> _Aim of the task_: Up to and including the line that contains "detect cycles \\", reproduce every line exactly, beginning with the first line below.
-*-
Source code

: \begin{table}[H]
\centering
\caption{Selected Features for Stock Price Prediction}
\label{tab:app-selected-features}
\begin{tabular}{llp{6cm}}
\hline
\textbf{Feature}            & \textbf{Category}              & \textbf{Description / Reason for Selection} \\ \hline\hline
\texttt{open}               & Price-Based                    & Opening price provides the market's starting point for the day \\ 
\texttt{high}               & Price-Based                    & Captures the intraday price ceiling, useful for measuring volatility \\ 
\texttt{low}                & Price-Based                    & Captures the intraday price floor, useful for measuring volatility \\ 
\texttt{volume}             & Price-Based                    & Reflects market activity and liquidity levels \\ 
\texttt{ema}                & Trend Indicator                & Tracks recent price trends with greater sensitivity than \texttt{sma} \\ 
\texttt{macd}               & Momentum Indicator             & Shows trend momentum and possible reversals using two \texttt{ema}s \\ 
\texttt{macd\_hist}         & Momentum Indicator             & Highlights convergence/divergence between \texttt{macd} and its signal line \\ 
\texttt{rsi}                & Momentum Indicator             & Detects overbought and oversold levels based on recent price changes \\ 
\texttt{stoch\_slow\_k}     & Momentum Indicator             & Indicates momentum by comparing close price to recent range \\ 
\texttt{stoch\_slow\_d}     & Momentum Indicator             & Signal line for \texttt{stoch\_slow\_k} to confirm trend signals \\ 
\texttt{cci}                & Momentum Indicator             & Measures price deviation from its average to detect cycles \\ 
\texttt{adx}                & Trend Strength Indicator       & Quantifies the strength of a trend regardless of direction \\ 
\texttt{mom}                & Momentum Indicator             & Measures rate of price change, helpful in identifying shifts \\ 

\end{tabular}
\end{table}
-*-
> _Expected output_:
Source code

: \begin{table}[H]
\centering
\caption{Selected Features for Stock Price Prediction}
\label{tab:app-selected-features}
\begin{tabular}{llp{6cm}}
\hline
\textbf{Feature}            & \textbf{Category}              & \textbf{Description / Reason for Selection} \\ \hline\hline
\texttt{open}               & Price-Based                    & Opening price provides the market's starting point for the day \\ 
\texttt{high}               & Price-Based                    & Captures the intraday price ceiling, useful for measuring volatility \\ 
\texttt{low}                & Price-Based                    & Captures the intraday price floor, useful for measuring volatility \\ 
\texttt{volume}             & Price-Based                    & Reflects market activity and liquidity levels \\ 
\texttt{ema}                & Trend Indicator                & Tracks recent price trends with greater sensitivity than \texttt{sma} \\ 
\texttt{macd}               & Momentum Indicator             & Shows trend momentum and possible reversals using two \texttt{ema}s \\ 
\texttt{macd\_hist}         & Momentum Indicator             & Highlights convergence/divergence between \texttt{macd} and its signal line \\ 
\texttt{rsi}                & Momentum Indicator             & Detects overbought and oversold levels based on recent price changes \\ 
\texttt{stoch\_slow\_k}     & Momentum Indicator             & Indicates momentum by comparing close price to recent range \\ 
\texttt{stoch\_slow\_d}     & Momentum Indicator             & Signal line for \texttt{stoch\_slow\_k} to confirm trend signals \\ 
\texttt{cci}                & Momentum Indicator             & Measures price deviation from its average to detect cycles \\ 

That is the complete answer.